In The New Republic, there's an article asking "How Populist is John Edward's New Health Care Plan?" It requires a free registration to read it, but I don't want to post it all here it's quite lengthy, but here's an excerpt and if you have a couple seconds to register, check it out.
And finally, economist Paul Krugman weighs in saying that John Edwards' health plan "Gets it Right" After a discussion of how Edwards' Plan is similar to others out there, he points out what he sees aas its defining strengths.... The scheme he formally unveiled yesterday is far more sweeping than the one he trotted out four years ago, starting with the fact that it would actually bring insurance to every American. And it seems even more grandiose if you focus on the details, which open the door to a far more comprehensive makeover of American health care than the mainstream analysis in the press suggests. All of this is good--very good, in fact.

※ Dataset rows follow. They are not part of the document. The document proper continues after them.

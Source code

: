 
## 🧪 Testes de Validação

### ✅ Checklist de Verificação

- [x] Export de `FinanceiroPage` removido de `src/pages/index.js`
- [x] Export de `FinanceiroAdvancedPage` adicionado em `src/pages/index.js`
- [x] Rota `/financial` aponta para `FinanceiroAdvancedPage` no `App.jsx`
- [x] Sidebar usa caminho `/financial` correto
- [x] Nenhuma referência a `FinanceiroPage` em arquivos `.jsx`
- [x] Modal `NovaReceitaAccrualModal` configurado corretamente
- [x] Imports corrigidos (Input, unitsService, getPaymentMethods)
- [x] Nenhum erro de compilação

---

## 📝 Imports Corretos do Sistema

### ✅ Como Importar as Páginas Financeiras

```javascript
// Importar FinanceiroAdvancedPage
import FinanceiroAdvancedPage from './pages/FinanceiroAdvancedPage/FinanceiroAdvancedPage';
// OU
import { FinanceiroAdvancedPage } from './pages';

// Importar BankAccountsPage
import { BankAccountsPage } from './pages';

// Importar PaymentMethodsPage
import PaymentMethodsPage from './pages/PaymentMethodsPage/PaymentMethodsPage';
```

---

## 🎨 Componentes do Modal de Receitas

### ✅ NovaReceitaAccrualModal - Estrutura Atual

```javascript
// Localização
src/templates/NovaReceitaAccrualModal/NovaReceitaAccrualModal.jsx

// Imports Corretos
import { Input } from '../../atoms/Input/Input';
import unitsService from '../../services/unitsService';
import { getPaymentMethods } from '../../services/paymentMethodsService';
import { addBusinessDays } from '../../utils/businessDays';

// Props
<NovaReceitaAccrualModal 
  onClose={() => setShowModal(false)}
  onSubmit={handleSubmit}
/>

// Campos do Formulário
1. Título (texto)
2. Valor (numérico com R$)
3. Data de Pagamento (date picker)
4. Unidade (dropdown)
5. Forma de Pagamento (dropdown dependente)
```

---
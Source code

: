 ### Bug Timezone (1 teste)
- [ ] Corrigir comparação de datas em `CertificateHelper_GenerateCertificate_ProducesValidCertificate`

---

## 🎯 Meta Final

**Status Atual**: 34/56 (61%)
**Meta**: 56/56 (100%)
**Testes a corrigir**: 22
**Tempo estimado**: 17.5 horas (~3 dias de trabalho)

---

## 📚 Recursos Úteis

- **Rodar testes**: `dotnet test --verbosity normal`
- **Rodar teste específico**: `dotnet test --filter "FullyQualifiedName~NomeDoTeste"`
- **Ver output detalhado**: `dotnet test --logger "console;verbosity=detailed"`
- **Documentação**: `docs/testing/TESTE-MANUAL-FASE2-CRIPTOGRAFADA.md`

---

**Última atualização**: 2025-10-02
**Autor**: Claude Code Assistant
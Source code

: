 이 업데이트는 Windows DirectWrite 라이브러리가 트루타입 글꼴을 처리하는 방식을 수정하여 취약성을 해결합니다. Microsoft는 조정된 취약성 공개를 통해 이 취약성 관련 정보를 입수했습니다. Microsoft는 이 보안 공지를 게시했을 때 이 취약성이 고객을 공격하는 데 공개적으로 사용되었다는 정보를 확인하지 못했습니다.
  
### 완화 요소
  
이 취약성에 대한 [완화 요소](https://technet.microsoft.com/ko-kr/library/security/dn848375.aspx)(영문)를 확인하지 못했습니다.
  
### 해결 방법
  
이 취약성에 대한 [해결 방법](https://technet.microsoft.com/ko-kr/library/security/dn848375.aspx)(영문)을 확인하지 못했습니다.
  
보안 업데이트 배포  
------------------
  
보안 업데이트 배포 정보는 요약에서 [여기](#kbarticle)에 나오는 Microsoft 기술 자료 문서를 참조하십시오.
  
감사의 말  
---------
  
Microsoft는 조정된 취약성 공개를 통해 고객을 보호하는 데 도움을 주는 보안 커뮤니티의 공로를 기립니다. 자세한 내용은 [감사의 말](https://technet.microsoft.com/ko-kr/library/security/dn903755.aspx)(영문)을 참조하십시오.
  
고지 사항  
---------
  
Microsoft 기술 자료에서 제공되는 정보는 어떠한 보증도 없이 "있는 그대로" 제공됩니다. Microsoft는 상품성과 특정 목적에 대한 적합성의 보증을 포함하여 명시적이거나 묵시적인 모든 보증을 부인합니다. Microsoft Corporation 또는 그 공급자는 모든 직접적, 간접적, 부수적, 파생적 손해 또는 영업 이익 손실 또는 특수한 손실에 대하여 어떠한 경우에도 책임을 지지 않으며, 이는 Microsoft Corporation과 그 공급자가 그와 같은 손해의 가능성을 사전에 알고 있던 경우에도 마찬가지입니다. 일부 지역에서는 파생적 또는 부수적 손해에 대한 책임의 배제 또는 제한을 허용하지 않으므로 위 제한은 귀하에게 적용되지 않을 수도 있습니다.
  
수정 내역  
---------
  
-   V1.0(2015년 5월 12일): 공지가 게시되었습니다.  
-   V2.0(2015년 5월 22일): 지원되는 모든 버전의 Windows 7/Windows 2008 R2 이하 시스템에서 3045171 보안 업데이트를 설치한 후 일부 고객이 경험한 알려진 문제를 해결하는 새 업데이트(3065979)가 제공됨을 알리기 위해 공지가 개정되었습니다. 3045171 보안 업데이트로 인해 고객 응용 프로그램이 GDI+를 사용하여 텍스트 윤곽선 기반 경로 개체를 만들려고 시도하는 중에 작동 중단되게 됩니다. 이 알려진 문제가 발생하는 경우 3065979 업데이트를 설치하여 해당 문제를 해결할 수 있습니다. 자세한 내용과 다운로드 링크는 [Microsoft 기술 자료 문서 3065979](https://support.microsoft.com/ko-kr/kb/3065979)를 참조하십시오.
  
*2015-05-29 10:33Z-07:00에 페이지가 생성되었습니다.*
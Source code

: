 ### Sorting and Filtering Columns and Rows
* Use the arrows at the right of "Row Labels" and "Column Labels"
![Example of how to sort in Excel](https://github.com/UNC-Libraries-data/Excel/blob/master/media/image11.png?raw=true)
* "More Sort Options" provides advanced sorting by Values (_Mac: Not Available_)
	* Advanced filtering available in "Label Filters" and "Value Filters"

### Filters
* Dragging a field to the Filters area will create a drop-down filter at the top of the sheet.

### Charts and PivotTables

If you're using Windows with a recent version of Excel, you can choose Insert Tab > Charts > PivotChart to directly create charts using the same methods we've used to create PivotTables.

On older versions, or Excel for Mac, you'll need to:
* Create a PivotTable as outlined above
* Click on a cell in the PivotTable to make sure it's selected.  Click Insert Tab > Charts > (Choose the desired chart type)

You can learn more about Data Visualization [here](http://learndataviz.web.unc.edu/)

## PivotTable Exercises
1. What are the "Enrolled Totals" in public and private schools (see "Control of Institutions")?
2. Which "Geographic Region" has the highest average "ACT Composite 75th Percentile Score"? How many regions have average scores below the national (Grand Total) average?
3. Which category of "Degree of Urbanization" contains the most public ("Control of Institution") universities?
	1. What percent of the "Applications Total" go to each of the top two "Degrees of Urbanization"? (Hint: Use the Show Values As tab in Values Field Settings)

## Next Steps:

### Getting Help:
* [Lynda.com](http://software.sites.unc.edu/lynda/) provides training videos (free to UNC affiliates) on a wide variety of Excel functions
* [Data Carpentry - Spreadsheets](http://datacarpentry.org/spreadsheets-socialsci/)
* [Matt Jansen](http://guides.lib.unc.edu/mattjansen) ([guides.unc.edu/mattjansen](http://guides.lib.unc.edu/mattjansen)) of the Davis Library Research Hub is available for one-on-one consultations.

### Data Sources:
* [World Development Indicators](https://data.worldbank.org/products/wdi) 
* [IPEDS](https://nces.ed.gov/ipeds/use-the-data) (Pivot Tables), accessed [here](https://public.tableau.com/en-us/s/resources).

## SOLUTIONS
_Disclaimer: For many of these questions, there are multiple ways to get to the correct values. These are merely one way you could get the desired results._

Still, there's a caveat. The new Edwards plan is not as far-reaching as some plans now circulating in Congress including plans that call for remaking the health care system top-to-bottom by creating a single-payer system modeled on Medicare. Precisely because the Edwards plan comes from the candidate positioning himself as the voice of working-class populism, that makes the final product just a tad disappointing...
Mr. Edwards goes two steps further.People who don't get insurance from their employers wouldn't have to deal individually with insurance companies: they'd purchase insurance through "Health Markets": government-run bodies negotiating with insurance companies on the public's behalf. People would, in effect, be buying insurance from the government, with only the business of paying medical bills - not the function of granting insurance in the first place - outsourced to private insurers.
Why is this such a good idea? As the Edwards press release points out, marketing and underwriting - the process of screening out high-risk clients - are responsible for two-thirds of insurance companies' overhead. With insurers selling to government-run Health Markets, not directly to individuals, most of these expenses should go away, making insurance considerably cheaper.
Better still, "Health Markets," the press release says, "will offer a choice between private insurers and a public insurance plan modeled after Medicare." This would offer a crucial degree of competition. The public insurance plan would almost certainly be cheaper than anything the private sector offers right now - after all, Medicare has very low overhead. Private insurers would either have to match the public plan's low premiums, or lose the competition.